In Kavanay v. Liberty Life Assurance Company of Boston, the plaintiff sought long term disability benefits from Liberty Life, the insurer of his ERISA governed disability plan. The court held that Liberty abused its discretion, granted plaintiff summary judgment, and awarded disability benefits.
The plaintiff worked as an insurance adjuster for Allstate; he was an “outside claims examiner”. Plaintiff’s entitlement to benefits was subject to the “own occupation” definition of “disability”. Instead of considering the duties of an outside claims examiner, Liberty evaluated whether the plaintiff could work based upon the Dictionary of Occupational Titles job of “inside claims examiner”. The court held that even though Liberty had the right to look at how the plaintiff’s job was performed in the national economy it could not simply ignore his actual job duties:
However, the Fifth Circuit has rejected the argument that the specific tasks listed by a claimant’s own employer are irrelevant to an “own occupation” analysis, noting that “while the correct standard is the occupation in the general economy and not the specific job for a specific employer, the specific duties of the employee’s job, as described by the employer, are relevant.” See Burtch v. Hartford Life & Accident Ins. Co., 314 Fed. Appx. 750, 2009 WL 714078, at 4 (5th Cir. 2009)(citing Robinson v. Aetna Life Ins. Co., 443 F.3d 389 (5th Cir. 2006) (“Though her precise duties do not define her regular occupation, in this case they well illustrate the duties of a director of nursing at a small health care facility and nothing in the record provides any basis for thinking that such a position at a facility comparable to hers requires different duties.”).
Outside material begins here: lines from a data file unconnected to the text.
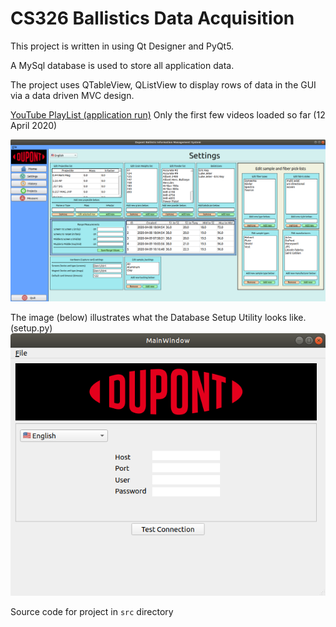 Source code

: 
# CS326 Ballistics Data Acquisition

This project is written in using Qt Designer and PyQt5.

A MySql database is used to store all application data.

The project uses QTableView, QListView to display rows of data in the GUI via a data driven MVC design.

[YouTube PlayList (application run)](https://www.youtube.com/playlist?list=PLxqDZAbH9k3mWbs3I2YZCNSHZbmUAgxML)  Only the first few videos loaded so far (12 April 2020)

![ScreenShot](https://github.com/coffee247/SeniorDesign/blob/master/Screenshot.png)

The image (below) illustrates what the Database Setup Utility looks like.  (setup.py)
![SETUP_ScreenShot](https://github.com/coffee247/SeniorDesign/blob/master/DBSetupScreen.png)

Source code for project in `src` directory
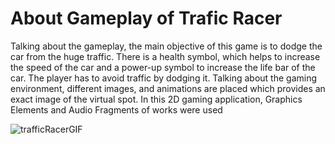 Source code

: # About Gameplay of Trafic Racer

Talking about the gameplay, the main objective of this game is to dodge the car from the huge traffic. There is a health symbol, which helps to increase the speed of the car and a power-up symbol to increase the life bar of the car. The player has to avoid traffic by dodging it. Talking about the gaming environment, different images, and animations are placed which provides an exact image of the virtual spot. In this 2D gaming application, Graphics Elements and Audio Fragments of works were used

![trafficRacerGIF](https://user-images.githubusercontent.com/61742799/177136792-95e43513-750c-4702-bd06-1e28aaeec057.gif)
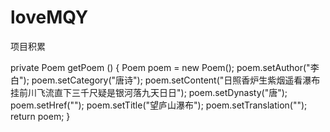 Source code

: # loveMQY
项目积累

private Poem getPoem () {
        Poem poem = new Poem();
        poem.setAuthor("李白");
        poem.setCategory("唐诗");
        poem.setContent("日照香炉生紫烟遥看瀑布挂前川飞流直下三千尺疑是银河落九天日日");
        poem.setDynasty("唐");
        poem.setHref("");
        poem.setTitle("望庐山瀑布");
        poem.setTranslation("");
        return poem;
    }
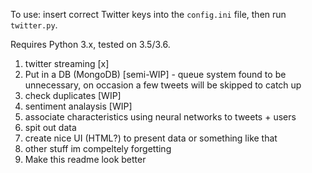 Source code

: To use: insert correct Twitter keys into the `config.ini` file, then run `twitter.py`.

Requires Python 3.x, tested on 3.5/3.6.

1. twitter streaming [x]
2. Put in a DB (MongoDB) [semi-WIP] - queue system found to be unnecessary, on occasion a few tweets will be skipped to catch up
3. check duplicates [WIP]
4. sentiment analaysis [WIP]
5. associate characteristics using neural networks to tweets + users
6. spit out data
7. create nice UI (HTML?) to present data or something like that
8. other stuff im compeltely forgetting
9. Make this readme look better

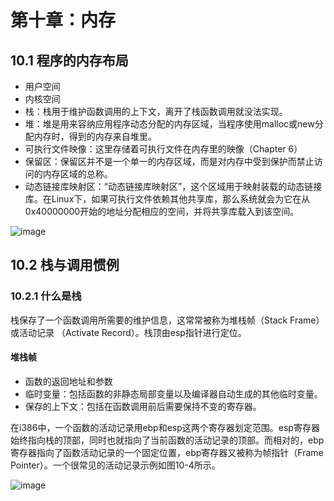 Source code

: #  第十章：内存

## 10.1 程序的内存布局

- 用户空间
- 内核空间
- 栈：栈⽤于维护函数调⽤的上下⽂，离开了栈函数调⽤就没法实现。
- 堆：堆是⽤来容纳应⽤程序动态分配的内存区域，当程序使⽤malloc或new分配内存时，得到的内存来⾃堆⾥。
- 可执行文件映像：这⾥存储着可执⾏⽂件在内存⾥的映像（Chapter 6）
- 保留区：保留区并不是⼀个单⼀的内存区域，⽽是对内存中受到保护⽽禁⽌访问的内存区域的总称。
- 动态链接库映射区：“动态链接库映射区”，这个区域⽤于映射装载的动态链接库。在Linux下，如果可执⾏⽂件依赖其他共享库，那么系统就会为它在从0x40000000开始的地址分配相应的空间，并将共享库载⼊到该空间。

![image](https://tva4.sinaimg.cn/large/005wgNfbly1gaj85fpxrnj30i80og105.jpg)



## 10.2 栈与调用惯例

### 10.2.1 什么是栈

栈保存了⼀个函数调⽤所需要的维护信息，这常常被称为堆栈帧（Stack Frame）或活动记录
（Activate Record）。栈顶由esp指针进行定位。



#### 堆栈帧

- 函数的返回地址和参数
- 临时变量：包括函数的⾮静态局部变量以及编译器⾃动⽣成的其他临时变量。
- 保存的上下⽂：包括在函数调⽤前后需要保持不变的寄存器。



在i386中，⼀个函数的活动记录⽤ebp和esp这两个寄存器划定范围。esp寄存器始终指向栈的顶部，同时也就指向了当前函数的活动记录的顶部。⽽相对的，ebp寄存器指向了函数活动记录的⼀个固定位置，ebp寄存器又被称为帧指针（Frame Pointer）。⼀个很常见的活动记录⽰例如图10-4所⽰。

![image](https://tva3.sinaimg.cn/large/005wgNfbly1gaja2ez3ivj30k50a9t9q.jpg)

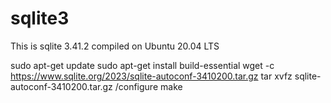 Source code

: # sqlite3
This is sqlite 3.41.2 compiled on Ubuntu 20.04 LTS


sudo apt-get update
sudo apt-get install build-essential
wget -c https://www.sqlite.org/2023/sqlite-autoconf-3410200.tar.gz
tar xvfz  sqlite-autoconf-3410200.tar.gz
/configure
make

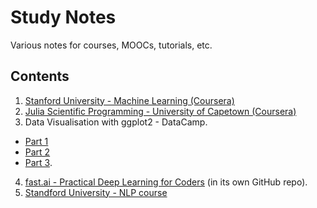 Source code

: # Study Notes

Various notes for courses, MOOCs, tutorials, etc.

## Contents

1. [Stanford University - Machine Learning (Coursera)](./coursera-stanford-ml)
2. [Julia Scientific Programming - University of Capetown (Coursera)](https://github.com/bevankoopman/learn-julia)
3. Data Visualisation with ggplot2 - DataCamp. 
  * [Part 1](https://www.datacamp.com/courses/data-visualization-with-ggplot2-1)
  * [Part 2](https://www.datacamp.com/courses/data-visualization-with-ggplot2-3)
  * [Part 3](https://www.datacamp.com/courses/data-visualization-with-ggplot2-part-3).
4. [fast.ai - Practical Deep Learning for Coders](https://github.com/bevankoopman/fastai) (in its own GitHub repo).
5. [Standford University - NLP course](http://onlinehub.stanford.edu/cs224)
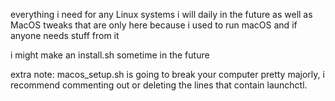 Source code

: everything i need for any Linux systems i will daily in the future as well as MacOS tweaks that are only here because i used to run macOS and if anyone needs stuff from it

i might make an install.sh sometime in the future

extra note: macos_setup.sh is going to break your computer pretty majorly, i recommend commenting out or deleting the lines that contain launchctl.
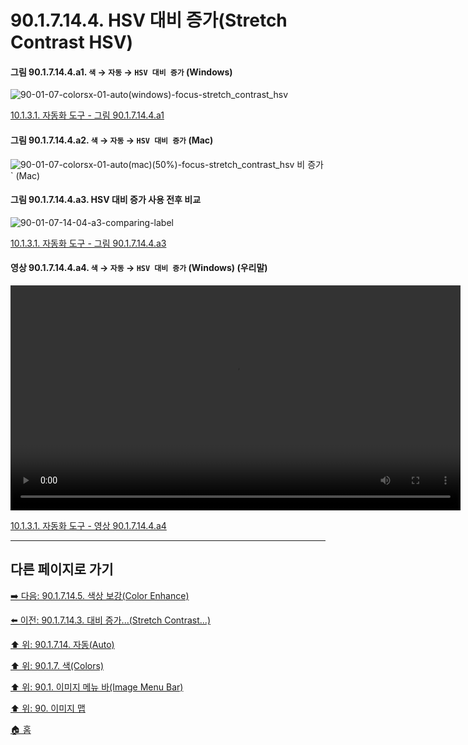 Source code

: # 90.1.7.14.4. HSV 대비 증가(Stretch Contrast HSV)

<a id="90-01-07-14-04-a1"></a>

#### 그림 90.1.7.14.4.a1. `색` → `자동` → `HSV 대비 증가` (Windows)
![90-01-07-colorsx-01-auto(windows)-focus-stretch_contrast_hsv](https://github.com/wonder13662/gimp/assets/15767104/f6f801fb-7a62-41e8-a6a2-dacbc4004850)

[10.1.3.1. 자동화 도구 - 그림 90.1.7.14.4.a1](https://wonder13662.github.io/gimp/2.10.36_ko/10-01-working-with-digital-camera-photosx-03-improving_colorsx-01-automated_tools.html#%EA%B7%B8%EB%A6%BC-9017144a1-%EC%83%89--%EC%9E%90%EB%8F%99--hsv-%EB%8C%80%EB%B9%84-%EC%A6%9D%EA%B0%80-windows)

<a id="90-01-07-14-04-a2"></a>

#### 그림 90.1.7.14.4.a2. `색` → `자동` → `HSV 대비 증가` (Mac)
![90-01-07-colorsx-01-auto(mac)(50%)-focus-stretch_contrast_hsv](https://github.com/wonder13662/gimp/assets/15767104/76c9f510-d09e-4141-803d-12d61a0a56f8)
비 증가` (Mac)

<a id="90-01-07-14-04-a3"></a>

#### 그림 90.1.7.14.4.a3. HSV 대비 증가 사용 전후 비교
![90-01-07-14-04-a3-comparing-label](https://github.com/wonder13662/gimp/assets/15767104/6d2d5b9c-6b22-4658-b93e-d59b28ad1ae8)

[10.1.3.1. 자동화 도구 - 그림 90.1.7.14.4.a3](./10-01-03-01-automated_tools.md#90-01-07-14-04-a3)

<a id="90-01-07-14-04-a4"></a>

#### 영상 90.1.7.14.4.a4. `색` → `자동` → `HSV 대비 증가` (Windows) (우리말)
<video controls="controls" width="720" src="https://github.com/wonder13662/gimp/assets/15767104/e6033fa8-72c5-4643-ad8c-db1063f86e8f"></video>

[10.1.3.1. 자동화 도구 - 영상 90.1.7.14.4.a4](./10-01-03-01-automated_tools.md#90-01-07-14-04-a4)

***

## 다른 페이지로 가기

[➡️ 다음: 90.1.7.14.5. 색상 보강(Color Enhance)](./90-01-07-colorsx-14-autox-05-color_enhance.md)

[⬅️ 이전: 90.1.7.14.3. 대비 증가...(Stretch Contrast...)](./90-01-07-colorsx-14-autox-03-stretch_contrast.md)

[⬆️ 위: 90.1.7.14. 자동(Auto)](./90-01-07-colorsx-14-auto.md)

[⬆️ 위: 90.1.7. 색(Colors)](./90-01-07-colors.md)

[⬆️ 위: 90.1. 이미지 메뉴 바(Image Menu Bar)](./90-01-00-image-menu-bar.md)

[⬆️ 위: 90. 이미지 맵](./90-00-image-map.md)

[🏠 홈](./00-home.md)
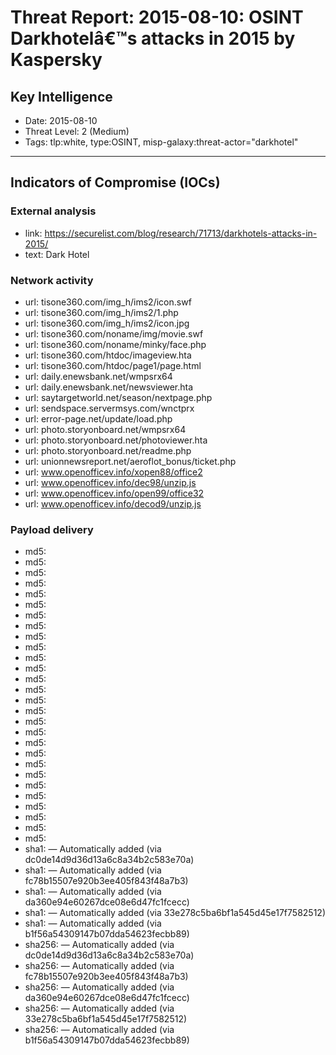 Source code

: # Threat Report: 2015-08-10: OSINT Darkhotelâ€™s attacks in 2015 by Kaspersky


## Key Intelligence
* Date: 2015-08-10
* Threat Level: 2 (Medium)
* Tags: tlp:white, type:OSINT, misp-galaxy:threat-actor="darkhotel"

---

## Indicators of Compromise (IOCs)
### External analysis
* link: https://securelist.com/blog/research/71713/darkhotels-attacks-in-2015/
* text: Dark Hotel

### Network activity
* url: tisone360.com/img_h/ims2/icon.swf
* url: tisone360.com/img_h/ims2/1.php
* url: tisone360.com/img_h/ims2/icon.jpg
* url: tisone360.com/noname/img/movie.swf
* url: tisone360.com/noname/minky/face.php
* url: tisone360.com/htdoc/imageview.hta
* url: tisone360.com/htdoc/page1/page.html
* url: daily.enewsbank.net/wmpsrx64
* url: daily.enewsbank.net/newsviewer.hta
* url: saytargetworld.net/season/nextpage.php
* url: sendspace.servermsys.com/wnctprx
* url: error-page.net/update/load.php
* url: photo.storyonboard.net/wmpsrx64
* url: photo.storyonboard.net/photoviewer.hta
* url: photo.storyonboard.net/readme.php
* url: unionnewsreport.net/aeroflot_bonus/ticket.php
* url: www.openofficev.info/xopen88/office2
* url: www.openofficev.info/dec98/unzip.js
* url: www.openofficev.info/open99/office32
* url: www.openofficev.info/decod9/unzip.js

### Payload delivery
* md5: <md5>
* md5: <md5>
* md5: <md5>
* md5: <md5>
* md5: <md5>
* md5: <md5>
* md5: <md5>
* md5: <md5>
* md5: <md5>
* md5: <md5>
* md5: <md5>
* md5: <md5>
* md5: <md5>
* md5: <md5>
* md5: <md5>
* md5: <md5>
* md5: <md5>
* md5: <md5>
* md5: <md5>
* md5: <md5>
* md5: <md5>
* md5: <md5>
* md5: <md5>
* md5: <md5>
* md5: <md5>
* md5: <md5>
* md5: <md5>
* md5: <md5>
* sha1: <sha1> — Automatically added (via dc0de14d9d36d13a6c8a34b2c583e70a)
* sha1: <sha1> — Automatically added (via fc78b15507e920b3ee405f843f48a7b3)
* sha1: <sha1> — Automatically added (via da360e94e60267dce08e6d47fc1fcecc)
* sha1: <sha1> — Automatically added (via 33e278c5ba6bf1a545d45e17f7582512)
* sha1: <sha1> — Automatically added (via b1f56a54309147b07dda54623fecbb89)
* sha256: <sha256> — Automatically added (via dc0de14d9d36d13a6c8a34b2c583e70a)
* sha256: <sha256> — Automatically added (via fc78b15507e920b3ee405f843f48a7b3)
* sha256: <sha256> — Automatically added (via da360e94e60267dce08e6d47fc1fcecc)
* sha256: <sha256> — Automatically added (via 33e278c5ba6bf1a545d45e17f7582512)
* sha256: <sha256> — Automatically added (via b1f56a54309147b07dda54623fecbb89)
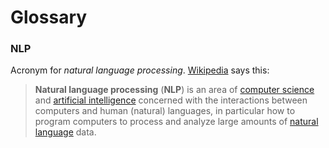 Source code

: # Glossary

### NLP

Acronym for _natural language processing_. [Wikipedia](https://en.wikipedia.org/wiki/Natural_language_processing) says this:

> **Natural language processing** \(**NLP**\) is an area of [computer science](https://en.wikipedia.org/wiki/Computer_science) and [artificial intelligence](https://en.wikipedia.org/wiki/Artificial_intelligence) concerned with the interactions between computers and human \(natural\) languages, in particular how to program computers to process and analyze large amounts of [natural language](https://en.wikipedia.org/wiki/Natural_language) data.


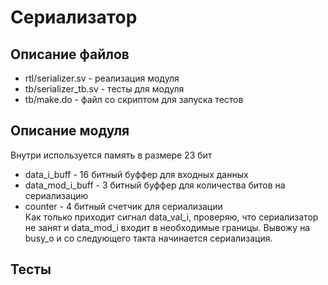 # Сериализатор
## Описание файлов
* rtl/serializer.sv   - реализация модуля
* tb/serializer_tb.sv - тесты для модуля
* tb/make.do          - файл со скриптом для запуска тестов
## Описание модуля
Внутри используется память в размере 23 бит
* data_i_buff     - 16 битный буффер для входных данных
* data_mod_i_buff - 3 битный буффер для количества битов на сериализацию
* counter         - 4 битный счетчик для сериализации  
  Как только приходит сигнал data_val_i, проверяю, что сериализатор не занят и data_mod_i входит в необходимые границы. Вывожу на busy_o и со следующего такта начинается сериализация.
## Тесты
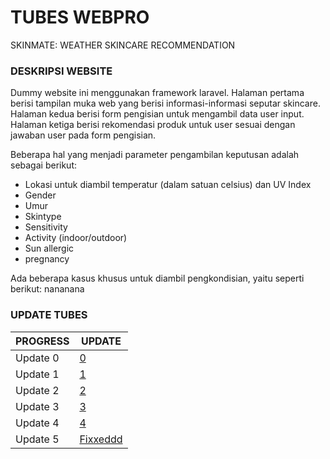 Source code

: # TUBES WEBPRO
SKINMATE: WEATHER SKINCARE RECOMMENDATION

### DESKRIPSI WEBSITE
Dummy website ini menggunakan framework laravel.
Halaman pertama berisi tampilan muka web yang berisi informasi-informasi seputar skincare.
Halaman kedua berisi form pengisian untuk mengambil data user input.
Halaman ketiga berisi rekomendasi produk untuk user sesuai dengan jawaban user pada form pengisian.

Beberapa hal yang menjadi parameter pengambilan keputusan adalah sebagai berikut:
- Lokasi untuk diambil temperatur (dalam satuan celsius) dan UV Index
- Gender
- Umur
- Skintype
- Sensitivity
- Activity (indoor/outdoor)
- Sun allergic
- pregnancy

Ada beberapa kasus khusus untuk diambil pengkondisian, yaitu seperti berikut:
nananana

### UPDATE TUBES
| PROGRESS | UPDATE |
| --- | --- |
| Update 0       | [0](/Update0/)
| Update 1       | [1](/Update1/)
| Update 2       | [2](/Update2/)
| Update 3       | [3](/Update3/)
| Update 4       | [4](/Update4/)
| Update 5       | [Fixxeddd](/Update5/)
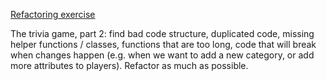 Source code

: [Refactoring exercise](https://github.com/JulesFouchy/Refactoring-Exercises)

The trivia game, part 2: find bad code structure, duplicated code, missing helper functions / classes, functions that are too long, code that will break when changes happen (e.g. when we want to add a new category, or add more attributes to players). Refactor as much as possible. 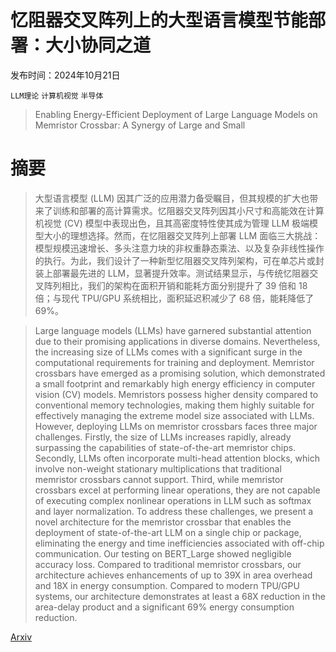 # 忆阻器交叉阵列上的大型语言模型节能部署：大小协同之道

发布时间：2024年10月21日

`LLM理论` `计算机视觉` `半导体`

> Enabling Energy-Efficient Deployment of Large Language Models on Memristor Crossbar: A Synergy of Large and Small

# 摘要

> 大型语言模型 (LLM) 因其广泛的应用潜力备受瞩目，但其规模的扩大也带来了训练和部署的高计算需求。忆阻器交叉阵列因其小尺寸和高能效在计算机视觉 (CV) 模型中表现出色，且其高密度特性使其成为管理 LLM 极端模型大小的理想选择。然而，在忆阻器交叉阵列上部署 LLM 面临三大挑战：模型规模迅速增长、多头注意力块的非权重静态乘法、以及复杂非线性操作的执行。为此，我们设计了一种新型忆阻器交叉阵列架构，可在单芯片或封装上部署最先进的 LLM，显著提升效率。测试结果显示，与传统忆阻器交叉阵列相比，我们的架构在面积开销和能耗方面分别提升了 39 倍和 18 倍；与现代 TPU/GPU 系统相比，面积延迟积减少了 68 倍，能耗降低了 69%。

> Large language models (LLMs) have garnered substantial attention due to their promising applications in diverse domains. Nevertheless, the increasing size of LLMs comes with a significant surge in the computational requirements for training and deployment. Memristor crossbars have emerged as a promising solution, which demonstrated a small footprint and remarkably high energy efficiency in computer vision (CV) models. Memristors possess higher density compared to conventional memory technologies, making them highly suitable for effectively managing the extreme model size associated with LLMs. However, deploying LLMs on memristor crossbars faces three major challenges. Firstly, the size of LLMs increases rapidly, already surpassing the capabilities of state-of-the-art memristor chips. Secondly, LLMs often incorporate multi-head attention blocks, which involve non-weight stationary multiplications that traditional memristor crossbars cannot support. Third, while memristor crossbars excel at performing linear operations, they are not capable of executing complex nonlinear operations in LLM such as softmax and layer normalization. To address these challenges, we present a novel architecture for the memristor crossbar that enables the deployment of state-of-the-art LLM on a single chip or package, eliminating the energy and time inefficiencies associated with off-chip communication. Our testing on BERT_Large showed negligible accuracy loss. Compared to traditional memristor crossbars, our architecture achieves enhancements of up to 39X in area overhead and 18X in energy consumption. Compared to modern TPU/GPU systems, our architecture demonstrates at least a 68X reduction in the area-delay product and a significant 69% energy consumption reduction.

[Arxiv](https://arxiv.org/abs/2410.15977) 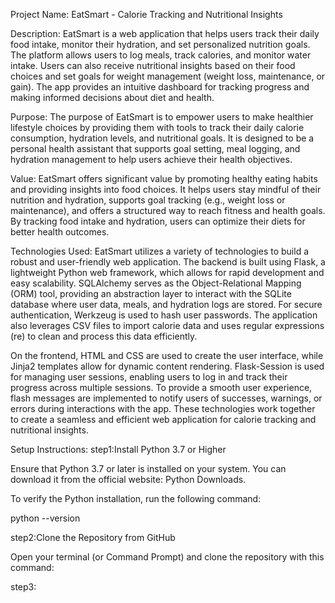 Project Name:
EatSmart - Calorie Tracking and Nutritional Insights

Description:
EatSmart is a web application that helps users track their daily food intake, monitor their hydration, and set personalized nutrition goals. The platform allows users to log meals, track calories, and monitor water intake. Users can also receive nutritional insights based on their food choices and set goals for weight management (weight loss, maintenance, or gain). The app provides an intuitive dashboard for tracking progress and making informed decisions about diet and health.

Purpose:
The purpose of EatSmart is to empower users to make healthier lifestyle choices by providing them with tools to track their daily calorie consumption, hydration levels, and nutritional goals. It is designed to be a personal health assistant that supports goal setting, meal logging, and hydration management to help users achieve their health objectives.

Value:
EatSmart offers significant value by promoting healthy eating habits and providing insights into food choices. It helps users stay mindful of their nutrition and hydration, supports goal tracking (e.g., weight loss or maintenance), and offers a structured way to reach fitness and health goals. By tracking food intake and hydration, users can optimize their diets for better health outcomes.

Technologies Used:
EatSmart utilizes a variety of technologies to build a robust and user-friendly web application. The backend is built using Flask, a lightweight Python web framework, which allows for rapid development and easy scalability. SQLAlchemy serves as the Object-Relational Mapping (ORM) tool, providing an abstraction layer to interact with the SQLite database where user data, meals, and hydration logs are stored. For secure authentication, Werkzeug is used to hash user passwords. The application also leverages CSV files to import calorie data and uses regular expressions (re) to clean and process this data efficiently.

On the frontend, HTML and CSS are used to create the user interface, while Jinja2 templates allow for dynamic content rendering. Flask-Session is used for managing user sessions, enabling users to log in and track their progress across multiple sessions. To provide a smooth user experience, flash messages are implemented to notify users of successes, warnings, or errors during interactions with the app. These technologies work together to create a seamless and efficient web application for calorie tracking and nutritional insights.

Setup Instructions:
step1:Install Python 3.7 or Higher

Ensure that Python 3.7 or later is installed on your system. You can download it from the official website: Python Downloads.

To verify the Python installation, run the following command:

python --version

step2:Clone the Repository from GitHub

Open your terminal (or Command Prompt) and clone the repository with this command:



step3:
Here, it is apparent that in selecting the sedentary position of Inside Claims Examiner from the D.O.T. as establishing the requirements of Kavanay’s “own occupation,” Liberty arbitrarily disregarded the nature of Kavanay’s position with Allstate and the specific tasks he was required to perform as an Outside Claims Adjuster. Its consequent determination that Kavanay was not disabled because he was not medically precluded from performing the sedentary occupation of Inside Claims Examiner amounts to an abuse of discretion and cannot stand. It follows that Liberty’s motion for summary judgment must be denied.
Disclaimer: This was not a case handled by disability attorney Nick A. Ortiz. The court case is summarized here to give readers a better understanding of how Federal Courts decide long term disability ERISA claims.